The answer to the question of what are the best places to be Jewish should be an unequivocal “anywhere.” Unfortunately, that is not the case. The fact that such a question was the main topic in a recent study by the European Jewish Association reveals the heightened prevalence of antisemitism. According to that research, Belgium and Poland are the worst countries for Jews while Italy and Hungary are the best.
The survey examined the lives of Jews in the 12 European countries with the largest Jewish communities. The parameters studied were governmental measures against antisemitism, security of the Jewish community, freedom of religion, promotion of Jewish culture and the country’s voting record in favor or against Israel at the United Nations.
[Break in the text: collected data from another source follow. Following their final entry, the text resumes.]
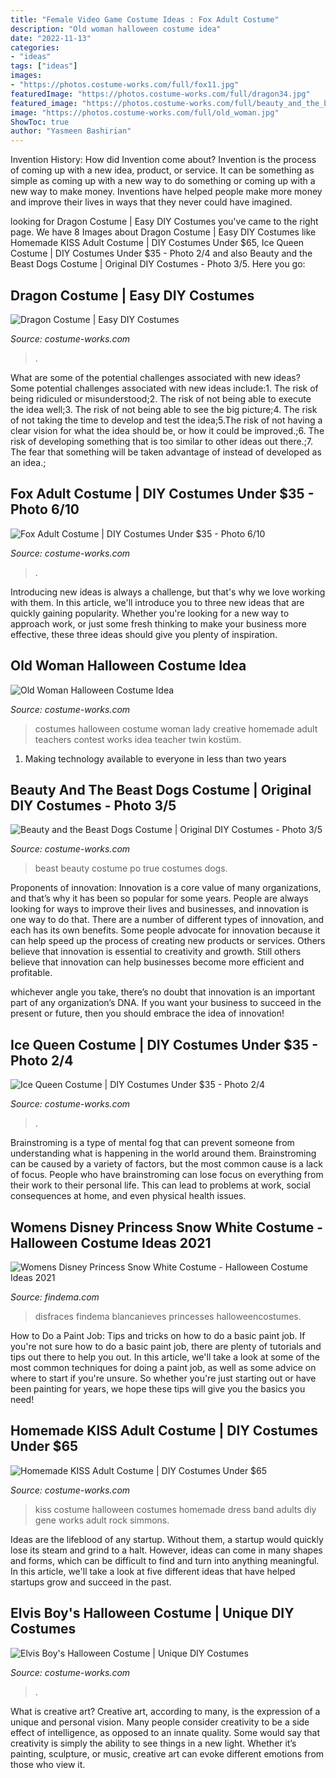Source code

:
 ```yaml
---
title: "Female Video Game Costume Ideas : Fox Adult Costume"
description: "Old woman halloween costume idea"
date: "2022-11-13"
categories:
- "ideas"
tags: ["ideas"]
images:
- "https://photos.costume-works.com/full/fox11.jpg"
featuredImage: "https://photos.costume-works.com/full/dragon34.jpg"
featured_image: "https://photos.costume-works.com/full/beauty_and_the_beast_dogs8.jpg"
image: "https://photos.costume-works.com/full/old_woman.jpg"
ShowToc: true
author: "Yasmeen Bashirian"
---
```



Invention History: How did Invention come about?
Invention is the process of coming up with a new idea, product, or service. It can be something as simple as coming up with a new way to do something or coming up with a new way to make money. Inventions have helped people make more money and improve their lives in ways that they never could have imagined.

	

		
looking for Dragon Costume | Easy DIY Costumes you've came to the right page. We have 8 Images about Dragon Costume | Easy DIY Costumes like Homemade KISS Adult Costume | DIY Costumes Under $65, Ice Queen Costume | DIY Costumes Under $35 - Photo 2/4 and also Beauty and the Beast Dogs Costume | Original DIY Costumes - Photo 3/5. Here you go:
		
    
## Dragon Costume | Easy DIY Costumes

<img loading=lazy src="https://photos.costume-works.com/full/dragon34.jpg" onerror="this.onerror=null;this.src='https://tse2.mm.bing.net/th?id=OIP.ylhZIeaPV3GDDfmOHNLG1wHaMu&amp;pid=15.1';" alt="Dragon Costume | Easy DIY Costumes">

_Source: costume-works.com_

>. 

	

What are some of the potential challenges associated with new ideas?
Some potential challenges associated with new ideas include:1. The risk of being ridiculed or misunderstood;2. The risk of not being able to execute the idea well;3. The risk of not being able to see the big picture;4. The risk of not taking the time to develop and test the idea;5.The risk of not having a clear vision for what the idea should be, or how it could be improved.;6. The risk of developing something that is too similar to other ideas out there.;7. The fear that something will be taken advantage of instead of developed as an idea.;
    
## Fox Adult Costume | DIY Costumes Under $35 - Photo 6/10

<img loading=lazy src="https://photos.costume-works.com/full/fox11.jpg" onerror="this.onerror=null;this.src='https://tse4.mm.bing.net/th?id=OIP.JfDwalL4ACciLKiNXOVrxwHaM0&amp;pid=15.1';" alt="Fox Adult Costume | DIY Costumes Under $35 - Photo 6/10">

_Source: costume-works.com_

>. 

	

Introducing new ideas is always a challenge, but that's why we love working with them. In this article, we'll introduce you to three new ideas that are quickly gaining popularity. Whether you're looking for a new way to approach work, or just some fresh thinking to make your business more effective, these three ideas should give you plenty of inspiration.

    
## Old Woman Halloween Costume Idea

<img loading=lazy src="https://photos.costume-works.com/full/old_woman.jpg" onerror="this.onerror=null;this.src='https://tse4.mm.bing.net/th?id=OIP.NTPxZ2RFMnS9VgQVeeuUUQHaLF&amp;pid=15.1';" alt="Old Woman Halloween Costume Idea">

_Source: costume-works.com_

>costumes halloween costume woman lady creative homemade adult teachers contest works idea teacher twin kostüm. 

	

1. Making technology available to everyone in less than two years 

    
## Beauty And The Beast Dogs Costume | Original DIY Costumes - Photo 3/5

<img loading=lazy src="https://photos.costume-works.com/full/beauty_and_the_beast_dogs8.jpg" onerror="this.onerror=null;this.src='https://tse1.mm.bing.net/th?id=OIP.fme3D4ryeeixpUn3po_jbAHaJ3&amp;pid=15.1';" alt="Beauty and the Beast Dogs Costume | Original DIY Costumes - Photo 3/5">

_Source: costume-works.com_

>beast beauty costume po true costumes dogs. 

	

Proponents of innovation:
Innovation is a core value of many organizations, and that’s why it has been so popular for some years. People are always looking for ways to improve their lives and businesses, and innovation is one way to do that. There are a number of different types of innovation, and each has its own benefits.
Some people advocate for innovation because it can help speed up the process of creating new products or services. Others believe that innovation is essential to creativity and growth. Still others believe that innovation can help businesses become more efficient and profitable.

 whichever angle you take, there’s no doubt that innovation is an important part of any organization’s DNA. If you want your business to succeed in the present or future, then you should embrace the idea of innovation!

    
## Ice Queen Costume | DIY Costumes Under $35 - Photo 2/4

<img loading=lazy src="https://photos.costume-works.com/full/ice_queen36.jpg" onerror="this.onerror=null;this.src='https://tse4.mm.bing.net/th?id=OIP.QbhfKdmKDJK9IuiDdMPU4wHaPP&amp;pid=15.1';" alt="Ice Queen Costume | DIY Costumes Under $35 - Photo 2/4">

_Source: costume-works.com_

>. 

	

Brainstroming is a type of mental fog that can prevent someone from understanding what is happening in the world around them. Brainstroming can be caused by a variety of factors, but the most common cause is a lack of focus. People who have brainstroming can lose focus on everything from their work to their personal life. This can lead to problems at work, social consequences at home, and even physical health issues.

    
## Womens Disney Princess Snow White Costume - Halloween Costume Ideas 2021

<img loading=lazy src="https://findema.com/wp-content/uploads/2014/10/halloween_20144827.jpg" onerror="this.onerror=null;this.src='https://tse2.mm.bing.net/th?id=OIP.vBeh-CE6w1NnLeKURro5uwHaKl&amp;pid=15.1';" alt="Womens Disney Princess Snow White Costume - Halloween Costume Ideas 2021">

_Source: findema.com_

>disfraces findema blancanieves princesses halloweencostumes. 

	

How to Do a Paint Job: Tips and tricks on how to do a basic paint job.
If you're not sure how to do a basic paint job, there are plenty of tutorials and tips out there to help you out. In this article, we'll take a look at some of the most common techniques for doing a paint job, as well as some advice on where to start if you're unsure. So whether you're just starting out or have been painting for years, we hope these tips will give you the basics you need!

    
## Homemade KISS Adult Costume | DIY Costumes Under $65

<img loading=lazy src="https://photos.costume-works.com/full/kiss.jpg" onerror="this.onerror=null;this.src='https://tse2.mm.bing.net/th?id=OIP.7XSlrZSXKrTediCiT7irqgHaNc&amp;pid=15.1';" alt="Homemade KISS Adult Costume | DIY Costumes Under $65">

_Source: costume-works.com_

>kiss costume halloween costumes homemade dress band adults diy gene works adult rock simmons. 

	

Ideas are the lifeblood of any startup. Without them, a startup would quickly lose its steam and grind to a halt. However, ideas can come in many shapes and forms, which can be difficult to find and turn into anything meaningful. In this article, we'll take a look at five different ideas that have helped startups grow and succeed in the past.

    
## Elvis Boy&#039;s Halloween Costume | Unique DIY Costumes

<img loading=lazy src="https://photos.costume-works.com/full/elvis43.jpg" onerror="this.onerror=null;this.src='https://tse4.mm.bing.net/th?id=OIP.dvc3Bwur4Q7oCN_uXhtT4QHaLU&amp;pid=15.1';" alt="Elvis Boy&#039;s Halloween Costume | Unique DIY Costumes">

_Source: costume-works.com_

>. 

	

What is creative art?
Creative art, according to many, is the expression of a unique and personal vision. Many people consider creativity to be a side effect of intelligence, as opposed to an innate quality. Some would say that creativity is simply the ability to see things in a new light. Whether it’s painting, sculpture, or music, creative art can evoke different emotions from those who view it.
There is nothing new under the antisemitic sun. Belgium and Poland are known as countries that despise Jews, while Italy and Hungary hate us a little less. I have traveled to Europe many times, both for work and family vacations, and every time I step on European soil, I feel an antisemitic atmosphere that makes me uncomfortable and like I have no country other than Israel.
The situation has worsened over time. In the first decades after the Holocaust the atmosphere in Europe was still stable; today hatred of the Jews raises its head proudly and fearlessly. Are the Jews seeing the warning lights in the increased openly displayed acts of antisemitism? Not really.
In Belgium, for example, the government has significantly reduced security around the Jewish communities, banned kosher slaughter and is considering banning circumcision. But for the Jews of Belgium “it is good to be a Jew in the country,” in their own words. As it has usually happened throughout history, Jews bury their heads in the sand and are prepared to get used to any situation instead of exerting their strength through Jewish unity.
The phenomenon of antisemitism is not revealed to ultimately destroy some local Jews, but it is a natural response designed to remind Jews why we exist in the world. We have no possibility of defending ourselves against hatred, except temporarily and insufficiently. The only protection against antisemitism is the realization of our original destiny as the people of Israel.
Jews must unite against the crystallizing hatred, not as a frightened flock of sheep encircled by a snarling pack of wolves, but because it is our call to action to become “a light unto nations” through Jewish unity. In a state of cohesion, a supreme power emerges as a positive force that radiates to all humanity.
Conversely, as long as we, Jews, abandon our spiritual role, we slowly disengage from the very feeling of being Jews and instinctively understand that we have no right to knock hard on the table of the nations and say, “Yes, we live here too! We have been here for generations and this is our place too!” In the absence of unification, the Jews bend and compromise until the wave of hatred passes, momentarily, because it never really goes away.
Although Israel is the Jewish state, our national home, I do not expect European Jews to immigrate here. Their mass emigration is neither a solution for them nor for us. Of course, there is no objection or prohibition, but it does not strengthen us in any way if it is not done with the full conviction of the true meaning of Israel in our lives.
Israel is a place for those who feel they cannot live anywhere else in the world and are willing to accept the laws of true Zionism: to transcend our selfish nature, mobilize for the good of others, connect internally and externally with other Jews to build a unique network, the abode of the Upper Force. This spiritual space is and will always be the safest place for every Jew.